Required action: Pick out each line of the records that includes the string "Nech", and copy it.

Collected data
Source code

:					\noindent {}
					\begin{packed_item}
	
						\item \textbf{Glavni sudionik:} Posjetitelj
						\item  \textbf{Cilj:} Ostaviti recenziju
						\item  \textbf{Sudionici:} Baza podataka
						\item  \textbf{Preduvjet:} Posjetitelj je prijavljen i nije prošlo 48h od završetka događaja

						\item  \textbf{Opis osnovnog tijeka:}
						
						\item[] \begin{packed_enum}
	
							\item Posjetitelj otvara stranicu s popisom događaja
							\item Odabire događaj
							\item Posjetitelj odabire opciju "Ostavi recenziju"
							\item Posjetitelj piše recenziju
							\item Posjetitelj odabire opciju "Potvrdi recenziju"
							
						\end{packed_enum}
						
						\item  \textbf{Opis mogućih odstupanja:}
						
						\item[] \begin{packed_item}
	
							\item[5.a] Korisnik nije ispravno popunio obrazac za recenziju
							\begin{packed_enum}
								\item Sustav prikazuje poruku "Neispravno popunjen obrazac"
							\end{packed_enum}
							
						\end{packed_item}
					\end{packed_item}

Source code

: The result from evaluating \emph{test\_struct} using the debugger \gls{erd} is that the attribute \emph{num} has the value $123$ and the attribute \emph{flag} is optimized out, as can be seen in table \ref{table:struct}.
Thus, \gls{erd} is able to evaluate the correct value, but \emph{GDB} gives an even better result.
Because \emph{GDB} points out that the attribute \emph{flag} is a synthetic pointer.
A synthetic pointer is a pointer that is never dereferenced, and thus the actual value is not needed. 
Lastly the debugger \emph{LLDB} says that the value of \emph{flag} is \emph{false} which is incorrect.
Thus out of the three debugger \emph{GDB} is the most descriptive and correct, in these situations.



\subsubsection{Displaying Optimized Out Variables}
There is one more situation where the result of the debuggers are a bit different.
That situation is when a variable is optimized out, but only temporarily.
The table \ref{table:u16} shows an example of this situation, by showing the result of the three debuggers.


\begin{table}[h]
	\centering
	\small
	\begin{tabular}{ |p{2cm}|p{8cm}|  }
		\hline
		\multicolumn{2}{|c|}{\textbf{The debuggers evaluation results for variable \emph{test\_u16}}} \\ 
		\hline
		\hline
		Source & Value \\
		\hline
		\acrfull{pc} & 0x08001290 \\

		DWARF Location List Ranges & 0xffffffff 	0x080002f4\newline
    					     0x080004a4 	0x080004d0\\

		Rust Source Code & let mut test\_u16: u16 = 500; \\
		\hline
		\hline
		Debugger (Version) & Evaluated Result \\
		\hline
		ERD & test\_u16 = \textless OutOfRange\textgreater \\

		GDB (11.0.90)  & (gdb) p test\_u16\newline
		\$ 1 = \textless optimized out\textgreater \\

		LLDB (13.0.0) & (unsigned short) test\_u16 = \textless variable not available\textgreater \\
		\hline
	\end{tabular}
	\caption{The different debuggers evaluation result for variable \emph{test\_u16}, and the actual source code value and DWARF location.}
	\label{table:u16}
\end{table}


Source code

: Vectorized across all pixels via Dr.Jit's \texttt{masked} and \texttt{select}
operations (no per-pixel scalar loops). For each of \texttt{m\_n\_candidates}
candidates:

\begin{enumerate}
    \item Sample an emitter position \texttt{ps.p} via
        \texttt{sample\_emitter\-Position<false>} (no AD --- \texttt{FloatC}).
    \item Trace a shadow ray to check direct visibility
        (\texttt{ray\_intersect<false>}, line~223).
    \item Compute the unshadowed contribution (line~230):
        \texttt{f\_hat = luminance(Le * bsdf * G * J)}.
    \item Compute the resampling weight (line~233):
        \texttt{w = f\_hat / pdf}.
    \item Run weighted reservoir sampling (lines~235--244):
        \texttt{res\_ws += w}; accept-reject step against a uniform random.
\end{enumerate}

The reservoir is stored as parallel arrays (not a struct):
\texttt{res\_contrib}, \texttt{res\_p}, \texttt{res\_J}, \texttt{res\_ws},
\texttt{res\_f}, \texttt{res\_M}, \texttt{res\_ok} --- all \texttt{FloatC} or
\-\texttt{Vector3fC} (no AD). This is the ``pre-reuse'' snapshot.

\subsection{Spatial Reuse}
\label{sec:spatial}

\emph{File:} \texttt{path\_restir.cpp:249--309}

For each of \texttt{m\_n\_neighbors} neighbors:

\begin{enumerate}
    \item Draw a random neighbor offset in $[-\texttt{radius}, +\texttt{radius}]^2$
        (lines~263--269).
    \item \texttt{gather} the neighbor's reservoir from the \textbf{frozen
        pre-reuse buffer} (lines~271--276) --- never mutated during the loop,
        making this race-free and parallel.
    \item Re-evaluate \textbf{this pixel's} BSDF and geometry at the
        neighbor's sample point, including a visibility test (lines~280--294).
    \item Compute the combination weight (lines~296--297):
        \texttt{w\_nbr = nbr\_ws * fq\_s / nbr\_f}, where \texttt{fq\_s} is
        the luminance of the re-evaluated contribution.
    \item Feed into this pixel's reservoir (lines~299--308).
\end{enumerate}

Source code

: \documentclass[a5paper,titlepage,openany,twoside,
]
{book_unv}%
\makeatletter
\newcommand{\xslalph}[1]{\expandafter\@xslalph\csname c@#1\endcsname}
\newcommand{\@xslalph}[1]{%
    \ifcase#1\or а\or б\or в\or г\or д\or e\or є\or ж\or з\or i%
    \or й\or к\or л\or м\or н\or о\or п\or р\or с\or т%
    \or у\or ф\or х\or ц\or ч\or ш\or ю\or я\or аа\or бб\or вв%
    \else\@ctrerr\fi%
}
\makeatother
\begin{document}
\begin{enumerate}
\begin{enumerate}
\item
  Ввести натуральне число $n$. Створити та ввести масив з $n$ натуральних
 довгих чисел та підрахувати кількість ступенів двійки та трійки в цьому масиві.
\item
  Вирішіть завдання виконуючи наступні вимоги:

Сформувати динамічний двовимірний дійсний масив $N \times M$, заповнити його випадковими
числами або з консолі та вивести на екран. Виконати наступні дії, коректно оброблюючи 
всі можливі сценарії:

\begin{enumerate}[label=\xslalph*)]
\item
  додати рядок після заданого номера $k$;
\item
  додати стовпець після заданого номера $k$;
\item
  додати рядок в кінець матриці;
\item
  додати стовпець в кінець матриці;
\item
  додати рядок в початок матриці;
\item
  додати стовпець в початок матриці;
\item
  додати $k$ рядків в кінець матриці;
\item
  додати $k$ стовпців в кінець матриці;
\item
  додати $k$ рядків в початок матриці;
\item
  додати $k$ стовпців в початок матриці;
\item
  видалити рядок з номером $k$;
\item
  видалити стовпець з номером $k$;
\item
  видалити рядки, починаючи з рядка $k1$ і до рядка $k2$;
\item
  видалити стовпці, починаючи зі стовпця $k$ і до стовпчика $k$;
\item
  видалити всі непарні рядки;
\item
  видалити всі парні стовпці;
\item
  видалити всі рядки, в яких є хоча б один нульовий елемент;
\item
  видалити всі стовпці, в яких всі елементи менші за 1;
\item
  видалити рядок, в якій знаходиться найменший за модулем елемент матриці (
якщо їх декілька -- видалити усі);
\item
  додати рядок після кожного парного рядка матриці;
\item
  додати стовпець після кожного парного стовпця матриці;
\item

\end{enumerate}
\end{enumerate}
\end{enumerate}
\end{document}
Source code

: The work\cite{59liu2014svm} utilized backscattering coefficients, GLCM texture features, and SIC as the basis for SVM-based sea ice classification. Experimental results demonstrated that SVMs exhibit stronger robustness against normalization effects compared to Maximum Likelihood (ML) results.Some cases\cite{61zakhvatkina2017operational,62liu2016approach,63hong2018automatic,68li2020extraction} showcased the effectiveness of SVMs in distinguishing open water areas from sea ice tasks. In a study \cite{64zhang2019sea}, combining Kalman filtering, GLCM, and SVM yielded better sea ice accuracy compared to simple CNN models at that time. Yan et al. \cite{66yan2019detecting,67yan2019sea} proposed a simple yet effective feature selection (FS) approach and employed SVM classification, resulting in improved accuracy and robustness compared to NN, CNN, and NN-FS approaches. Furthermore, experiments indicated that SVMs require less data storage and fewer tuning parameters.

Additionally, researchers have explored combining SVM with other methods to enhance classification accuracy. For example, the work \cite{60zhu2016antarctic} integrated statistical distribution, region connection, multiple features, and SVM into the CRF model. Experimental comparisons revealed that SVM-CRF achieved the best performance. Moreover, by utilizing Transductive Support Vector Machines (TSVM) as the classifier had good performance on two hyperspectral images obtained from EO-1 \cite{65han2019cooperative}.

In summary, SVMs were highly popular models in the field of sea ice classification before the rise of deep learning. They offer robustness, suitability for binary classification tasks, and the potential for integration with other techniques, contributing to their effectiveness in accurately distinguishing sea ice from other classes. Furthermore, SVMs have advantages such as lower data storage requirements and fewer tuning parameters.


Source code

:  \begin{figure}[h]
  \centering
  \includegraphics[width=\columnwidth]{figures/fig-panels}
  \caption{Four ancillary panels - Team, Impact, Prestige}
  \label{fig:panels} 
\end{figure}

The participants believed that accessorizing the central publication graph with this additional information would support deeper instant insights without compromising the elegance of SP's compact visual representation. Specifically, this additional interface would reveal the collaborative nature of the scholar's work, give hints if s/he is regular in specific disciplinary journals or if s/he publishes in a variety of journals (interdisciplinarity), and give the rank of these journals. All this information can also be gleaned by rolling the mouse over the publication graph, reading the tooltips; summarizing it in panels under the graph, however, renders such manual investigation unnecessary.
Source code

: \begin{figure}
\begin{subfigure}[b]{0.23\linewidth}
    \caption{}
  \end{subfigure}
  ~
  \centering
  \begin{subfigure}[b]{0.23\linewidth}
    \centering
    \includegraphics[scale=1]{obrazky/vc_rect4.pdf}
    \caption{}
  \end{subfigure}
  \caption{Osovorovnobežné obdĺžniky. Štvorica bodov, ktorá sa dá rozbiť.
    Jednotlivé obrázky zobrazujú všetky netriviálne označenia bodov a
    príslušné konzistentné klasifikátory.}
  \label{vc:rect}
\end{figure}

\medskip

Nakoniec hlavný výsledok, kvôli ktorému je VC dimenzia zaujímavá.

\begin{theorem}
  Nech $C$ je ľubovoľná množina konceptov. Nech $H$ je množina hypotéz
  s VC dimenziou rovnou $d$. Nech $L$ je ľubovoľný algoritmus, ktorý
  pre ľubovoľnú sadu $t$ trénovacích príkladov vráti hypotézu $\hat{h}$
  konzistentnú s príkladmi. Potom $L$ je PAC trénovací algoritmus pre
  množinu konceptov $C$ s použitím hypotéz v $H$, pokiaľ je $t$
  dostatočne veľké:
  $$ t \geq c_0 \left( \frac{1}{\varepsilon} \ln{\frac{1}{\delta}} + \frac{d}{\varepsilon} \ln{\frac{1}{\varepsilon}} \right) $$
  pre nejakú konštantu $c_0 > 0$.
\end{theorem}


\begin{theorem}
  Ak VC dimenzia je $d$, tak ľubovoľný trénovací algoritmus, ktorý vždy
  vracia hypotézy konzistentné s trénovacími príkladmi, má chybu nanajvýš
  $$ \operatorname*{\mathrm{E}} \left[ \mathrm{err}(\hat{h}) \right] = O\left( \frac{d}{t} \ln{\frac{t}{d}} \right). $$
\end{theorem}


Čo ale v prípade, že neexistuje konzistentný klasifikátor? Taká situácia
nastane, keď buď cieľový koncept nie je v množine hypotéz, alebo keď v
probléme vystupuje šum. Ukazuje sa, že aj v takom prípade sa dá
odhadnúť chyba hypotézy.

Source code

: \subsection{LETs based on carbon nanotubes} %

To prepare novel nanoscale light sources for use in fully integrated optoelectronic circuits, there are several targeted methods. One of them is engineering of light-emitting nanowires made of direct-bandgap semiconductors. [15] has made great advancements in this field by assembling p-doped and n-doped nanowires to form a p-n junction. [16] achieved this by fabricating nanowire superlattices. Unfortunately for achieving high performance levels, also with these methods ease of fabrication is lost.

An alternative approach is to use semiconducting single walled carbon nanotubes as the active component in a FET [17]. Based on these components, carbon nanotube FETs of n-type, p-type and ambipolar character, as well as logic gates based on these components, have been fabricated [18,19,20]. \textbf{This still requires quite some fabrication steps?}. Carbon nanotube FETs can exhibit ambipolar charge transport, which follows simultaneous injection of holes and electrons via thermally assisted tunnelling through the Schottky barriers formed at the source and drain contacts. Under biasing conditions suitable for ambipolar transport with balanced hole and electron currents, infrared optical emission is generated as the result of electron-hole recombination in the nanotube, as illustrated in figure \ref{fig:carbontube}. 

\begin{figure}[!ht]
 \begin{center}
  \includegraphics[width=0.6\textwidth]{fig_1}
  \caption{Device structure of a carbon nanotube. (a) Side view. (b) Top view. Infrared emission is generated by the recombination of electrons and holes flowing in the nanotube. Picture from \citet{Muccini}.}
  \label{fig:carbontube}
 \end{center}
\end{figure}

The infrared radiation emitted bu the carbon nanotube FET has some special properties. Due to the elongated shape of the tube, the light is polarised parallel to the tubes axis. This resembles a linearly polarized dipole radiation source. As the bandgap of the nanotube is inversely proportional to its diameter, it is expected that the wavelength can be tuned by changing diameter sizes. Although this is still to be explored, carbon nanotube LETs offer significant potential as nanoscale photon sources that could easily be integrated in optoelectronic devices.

Solution to this exercise:
  Nech $C$ je ľubovoľná množina konceptov. Nech $H$ je množina hypotéz
  s VC dimenziou rovnou $d$. Nech $L$ je ľubovoľný algoritmus, ktorý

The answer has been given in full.